TASK DIRECTIONS ▸ Should the listing contain images, exclude them; give the rest again exactly.
::: EXERCISE DATA
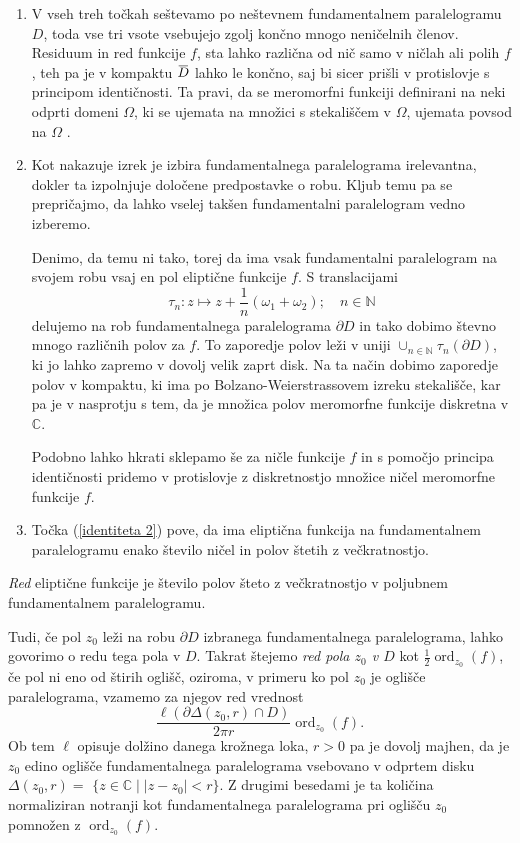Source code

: \documentclass[mat1]{fmfdelo}
\newcommand{\N}{\mathbb N}
\newcommand{\C}{\mathbb C}
\newcommand{\om}{\omega}
\newcommand{\ord}[2]{\operatorname{ord}_{#1}(#2)}
\newcommand{\ols}[1]{\mskip.5\thinmuskip\overline{\mskip-.5\thinmuskip {#1} \mskip-.5\thinmuskip}\mskip.5\thinmuskip} %
\theoremstyle{definition}
\begin{document}
\begin{opomba}
    \label{liouville opomba}
    \begin{enumerate}
        \item
        V vseh treh točkah seštevamo po neštevnem fundamentalnem paralelogramu $D$, toda vse tri vsote vsebujejo zgolj končno mnogo neničelnih členov. Residuum in red funkcije $f$, sta lahko različna od nič samo v ničlah ali polih $f$, teh pa je v kompaktu $\ols{D}$ lahko le končno, saj bi sicer prišli v protislovje s principom identičnosti. Ta pravi, da se meromorfni funkciji definirani na neki odprti domeni $\Omega$, ki se ujemata na množici s stekališčem v $\Omega$, ujemata povsod na $\Omega$ \cite[]{}.
        \item 
        Kot nakazuje izrek je izbira fundamentalnega paralelograma irelevantna, dokler ta izpolnjuje določene predpostavke o robu. Kljub temu pa se prepričajmo, da lahko vselej takšen fundamentalni paralelogram vedno izberemo. 

        Denimo, da temu ni tako, torej da ima vsak fundamentalni paralelogram na svojem robu vsaj en pol eliptične funkcije $f$. S translacijami
        \[
            \tau_n : z \mapsto z + \frac{1}{n}(\om_1 + \om_2); \quad n\in \N
        \]
        delujemo na rob fundamentalnega paralelograma $\partial D$ in tako dobimo števno mnogo različnih polov za $f$. To zaporedje polov leži v uniji $\cup_{n \in \N} \tau_n(\partial D)$, ki jo lahko zapremo v dovolj velik zaprt disk. Na ta način dobimo zaporedje polov v kompaktu, ki ima po Bolzano-Weierstrassovem izreku stekališče, kar pa je v nasprotju s tem, da je množica polov meromorfne funkcije diskretna v $\C$. 
        
        Podobno lahko hkrati sklepamo še za ničle funkcije $f$ in s pomočjo principa identičnosti pridemo v protislovje z diskretnostjo množice ničel meromorfne funkcije $f$.
        \item 
        Točka (\ref{identiteta 2}) pove, da ima eliptična funkcija na fundamentalnem paralelogramu enako število ničel in polov štetih z večkratnostjo. 
    \end{enumerate}
\end{opomba}

\begin{definicija}
    \emph{Red} eliptične funkcije je število polov šteto z večkratnostjo v poljubnem fundamentalnem paralelogramu. 
\end{definicija}

Tudi, če pol $z_0$ leži na robu $\partial D$ izbranega fundamentalnega paralelograma, lahko govorimo o redu tega pola v $D$. Takrat štejemo \emph{red pola $z_0$ v $D$} kot $\frac{1}{2}\ord{z_0}{f}$, če pol ni eno od štirih oglišč, oziroma, v primeru ko pol $z_0$ je oglišče paralelograma, vzamemo za njegov red vrednost
\[
    \frac{\ell(\partial \Delta(z_0, r) \cap D)}{2 \pi r}\ord{z_0}{f}.
\]
Ob tem $\ell$ opisuje dolžino danega krožnega loka, $r > 0$ pa je dovolj majhen, da je $z_0$ edino oglišče fundamentalnega paralelograma vsebovano v odprtem disku ${\Delta(z_0, r) =}$ ${\{z \in \C \mid \left\lvert z - z_0 \right\rvert < r\}}$. Z drugimi besedami je ta količina normaliziran notranji kot fundamentalnega paralelograma pri oglišču $z_0$ pomnožen z $\ord{z_0}{f}$.  
\end{document}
::::::
RESPONSE AREA ▸
Source code

: \documentclass[mat1]{fmfdelo}
\newcommand{\N}{\mathbb N}
\newcommand{\C}{\mathbb C}
\newcommand{\om}{\omega}
\newcommand{\ord}[2]{\operatorname{ord}_{#1}(#2)}
\newcommand{\ols}[1]{\mskip.5\thinmuskip\overline{\mskip-.5\thinmuskip {#1} \mskip-.5\thinmuskip}\mskip.5\thinmuskip} %
\theoremstyle{definition}
\begin{document}
\begin{opomba}
    \label{liouville opomba}
    \begin{enumerate}
        \item
        V vseh treh točkah seštevamo po neštevnem fundamentalnem paralelogramu $D$, toda vse tri vsote vsebujejo zgolj končno mnogo neničelnih členov. Residuum in red funkcije $f$, sta lahko različna od nič samo v ničlah ali polih $f$, teh pa je v kompaktu $\ols{D}$ lahko le končno, saj bi sicer prišli v protislovje s principom identičnosti. Ta pravi, da se meromorfni funkciji definirani na neki odprti domeni $\Omega$, ki se ujemata na množici s stekališčem v $\Omega$, ujemata povsod na $\Omega$ \cite[]{}.
        \item 
        Kot nakazuje izrek je izbira fundamentalnega paralelograma irelevantna, dokler ta izpolnjuje določene predpostavke o robu. Kljub temu pa se prepričajmo, da lahko vselej takšen fundamentalni paralelogram vedno izberemo. 

        Denimo, da temu ni tako, torej da ima vsak fundamentalni paralelogram na svojem robu vsaj en pol eliptične funkcije $f$. S translacijami
        \[
            \tau_n : z \mapsto z + \frac{1}{n}(\om_1 + \om_2); \quad n\in \N
        \]
        delujemo na rob fundamentalnega paralelograma $\partial D$ in tako dobimo števno mnogo različnih polov za $f$. To zaporedje polov leži v uniji $\cup_{n \in \N} \tau_n(\partial D)$, ki jo lahko zapremo v dovolj velik zaprt disk. Na ta način dobimo zaporedje polov v kompaktu, ki ima po Bolzano-Weierstrassovem izreku stekališče, kar pa je v nasprotju s tem, da je množica polov meromorfne funkcije diskretna v $\C$. 
        
        Podobno lahko hkrati sklepamo še za ničle funkcije $f$ in s pomočjo principa identičnosti pridemo v protislovje z diskretnostjo množice ničel meromorfne funkcije $f$.
        \item 
        Točka (\ref{identiteta 2}) pove, da ima eliptična funkcija na fundamentalnem paralelogramu enako število ničel in polov štetih z večkratnostjo. 
    \end{enumerate}
\end{opomba}

\begin{definicija}
    \emph{Red} eliptične funkcije je število polov šteto z večkratnostjo v poljubnem fundamentalnem paralelogramu. 
\end{definicija}

Tudi, če pol $z_0$ leži na robu $\partial D$ izbranega fundamentalnega paralelograma, lahko govorimo o redu tega pola v $D$. Takrat štejemo \emph{red pola $z_0$ v $D$} kot $\frac{1}{2}\ord{z_0}{f}$, če pol ni eno od štirih oglišč, oziroma, v primeru ko pol $z_0$ je oglišče paralelograma, vzamemo za njegov red vrednost
\[
    \frac{\ell(\partial \Delta(z_0, r) \cap D)}{2 \pi r}\ord{z_0}{f}.
\]
Ob tem $\ell$ opisuje dolžino danega krožnega loka, $r > 0$ pa je dovolj majhen, da je $z_0$ edino oglišče fundamentalnega paralelograma vsebovano v odprtem disku ${\Delta(z_0, r) =}$ ${\{z \in \C \mid \left\lvert z - z_0 \right\rvert < r\}}$. Z drugimi besedami je ta količina normaliziran notranji kot fundamentalnega paralelograma pri oglišču $z_0$ pomnožen z $\ord{z_0}{f}$.  
\end{document}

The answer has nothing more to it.